Kanadalı yazar ve aktivist Naomi Klein’ın yakın zamanda “dünyamızı ele geçiren ölüm dürtüsünü kucaklayan, sanat yapmaya çalışan birkaç müzisyenden biri” olarak tanımladığı ANOHNI atalarımızın günah keçisi ilan edilmesinin ve yaşamları boyunca şiddeti deneyimlemesinin hikayelerinin, ister iklim ister kuir bağlamlarında olsun, çok derin ve yapısal bir şekilde bedenlerimizin genomunda olduğunu ve içgüdüsel olarak onları taşıdığımızı dile getirir. Naomi Klein ile gerçekleştirdiği bir sohbette, kendi dünya görüşünü büyük ölçüde etkileyen ve adeta bedensel bir bağlantı anlayışı sunan yedi nesil yasasını, “beceriksiz beyaz gözlerle” nasıl keşfettiğinden bahseden ANOHNI, travmanın sadece psikolojik değil, biyolojik olarak da kodlanmış olduğunu öne sürüyor:
Bazı günah keçisi türlerinin genomun derinliklerinde olduğuna inanıyorum. Biliyorsunuz, yüzyıllar ve nesiller boyunca bunun tarihi bir emsali var, ben de bir tür animist olarak bu hikayelerin çoğunu içimde taşıdığıma içtenlikle inanıyorum. Benden önce gelen insanların hikayeleri gibi… Hepsi sinir sistemimde, rüyalarımda sanatçı olarak yaptığım her hareketi bilinçsizce ince yollarla bilgilendiriyor.
Yedi nesil yaklaşımı, hem güzel hem de korkunç olan geçmişimizle yeniden bağlantı kurmak, bugünümüzü gerçekten yaşamak ve geleceğimizi yeniden şekillendirmek için bir çağrı niteliği görürken, ANOHNI, doğayla ilişkimizi onarmak istiyorsak, mevcut kapitalizm, ataerkillik ve sömürgecilik sistemlerimizle de devam edemeyeceğimizi vurguluyor:
Geri çekilmeye doğru ilerlemenin bir yolu yok. Ve Dünya’nın istediği şey, geri çekilmektir. Durmamızı istiyor. Biyoçeşitliliğin geri kalanıyla birlikte var olmak istiyorsak, durmalıyız.

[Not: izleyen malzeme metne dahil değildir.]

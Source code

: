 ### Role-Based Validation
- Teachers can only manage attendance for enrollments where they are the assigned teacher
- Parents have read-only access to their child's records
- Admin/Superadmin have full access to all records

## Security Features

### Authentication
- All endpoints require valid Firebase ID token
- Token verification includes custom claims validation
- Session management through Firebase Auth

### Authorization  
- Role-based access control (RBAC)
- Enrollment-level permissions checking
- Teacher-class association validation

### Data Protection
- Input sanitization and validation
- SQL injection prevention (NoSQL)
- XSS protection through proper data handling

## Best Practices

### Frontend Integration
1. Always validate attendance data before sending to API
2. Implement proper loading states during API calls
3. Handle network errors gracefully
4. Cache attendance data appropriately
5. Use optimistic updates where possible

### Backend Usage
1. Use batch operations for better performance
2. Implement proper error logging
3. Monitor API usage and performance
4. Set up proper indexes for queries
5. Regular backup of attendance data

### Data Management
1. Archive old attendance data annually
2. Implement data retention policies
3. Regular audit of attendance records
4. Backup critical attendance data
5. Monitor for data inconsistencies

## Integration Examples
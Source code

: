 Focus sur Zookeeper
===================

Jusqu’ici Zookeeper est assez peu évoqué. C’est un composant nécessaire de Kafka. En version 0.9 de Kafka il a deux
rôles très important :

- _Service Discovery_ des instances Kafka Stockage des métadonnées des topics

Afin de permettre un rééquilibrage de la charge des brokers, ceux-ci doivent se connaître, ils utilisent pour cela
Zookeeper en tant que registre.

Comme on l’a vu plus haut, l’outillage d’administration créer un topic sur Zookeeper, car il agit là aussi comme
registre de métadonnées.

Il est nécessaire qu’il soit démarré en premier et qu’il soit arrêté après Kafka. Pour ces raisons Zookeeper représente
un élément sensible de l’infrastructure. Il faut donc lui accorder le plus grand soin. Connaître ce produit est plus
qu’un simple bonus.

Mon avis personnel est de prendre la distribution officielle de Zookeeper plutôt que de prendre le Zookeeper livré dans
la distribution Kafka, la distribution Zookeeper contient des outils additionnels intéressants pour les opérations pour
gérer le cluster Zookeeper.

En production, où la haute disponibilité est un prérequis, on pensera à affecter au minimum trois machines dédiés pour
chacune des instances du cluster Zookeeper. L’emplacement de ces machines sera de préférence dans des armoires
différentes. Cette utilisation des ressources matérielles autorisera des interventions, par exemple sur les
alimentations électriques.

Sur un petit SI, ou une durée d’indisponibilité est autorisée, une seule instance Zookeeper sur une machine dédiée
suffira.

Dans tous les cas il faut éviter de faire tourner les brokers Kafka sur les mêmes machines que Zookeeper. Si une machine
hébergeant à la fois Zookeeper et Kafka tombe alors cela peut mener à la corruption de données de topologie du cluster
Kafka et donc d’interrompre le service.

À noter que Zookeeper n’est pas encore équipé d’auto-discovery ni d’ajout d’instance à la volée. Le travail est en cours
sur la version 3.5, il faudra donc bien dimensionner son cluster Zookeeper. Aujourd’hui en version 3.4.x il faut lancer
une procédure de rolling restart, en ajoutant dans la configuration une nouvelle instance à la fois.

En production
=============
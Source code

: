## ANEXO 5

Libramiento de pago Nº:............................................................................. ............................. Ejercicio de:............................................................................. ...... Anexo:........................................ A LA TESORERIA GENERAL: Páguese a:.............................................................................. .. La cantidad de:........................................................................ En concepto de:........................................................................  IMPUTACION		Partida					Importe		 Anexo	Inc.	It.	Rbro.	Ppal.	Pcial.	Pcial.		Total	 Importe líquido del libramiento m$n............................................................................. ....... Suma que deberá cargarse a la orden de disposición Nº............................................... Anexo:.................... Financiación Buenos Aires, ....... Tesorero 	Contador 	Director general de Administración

Ruhun ve Gezegenin Yankıları Zorlu PSM’de Buluşuyor
ANOHNI & The Johnsons, 10 Haziran’da PSM Loves Summer 2025 kapsamında Zorlu PSM sahnesini şereflendirmeye hazırlanırken; İstanbul’daki müzikseverleri de derinden etkileyici bir deneyim bekliyor. Bu merakla beklenen konser, yaklaşık on yıl sonra ilk büyük turnesine çıkan sanatçı için önemli bir geri dönüşe işaret ediyor.
Sadece bir müzik performansından daha fazlası olan bu konser, ANOHNI’nin New York’un 90’lardaki kuir kulüp sahnesinden çıkan trans bir sanatçı olarak deneyimleriyle şekillenen benzersiz bakış açısını, ham bir dürüstlükle çağımızın karmaşıklıklarını ve kaygılarını yansıtan sanatını vadediyor. Eşi benzeri görülmemiş zorluklarla boğuşan bir dünyada, ANOHNI’nin şaşmaz bakışları ve sarsılmaz sesi, tehlikede olan gezegenin ve acil değişim ihtiyacının önemli bir hatırlatıcısı olarak hizmet ediyor. Müzikseverleri büyüleyici parçaları eşliğinde hakikat ile zarif bir şekilde yüzleşmeye davet ederken, hem teselli hem de güçlü bir eylem çağrısı sunan ANOHNI’ye tanıklık etme fırsatını kaçırmamanızı tavsiye ederiz.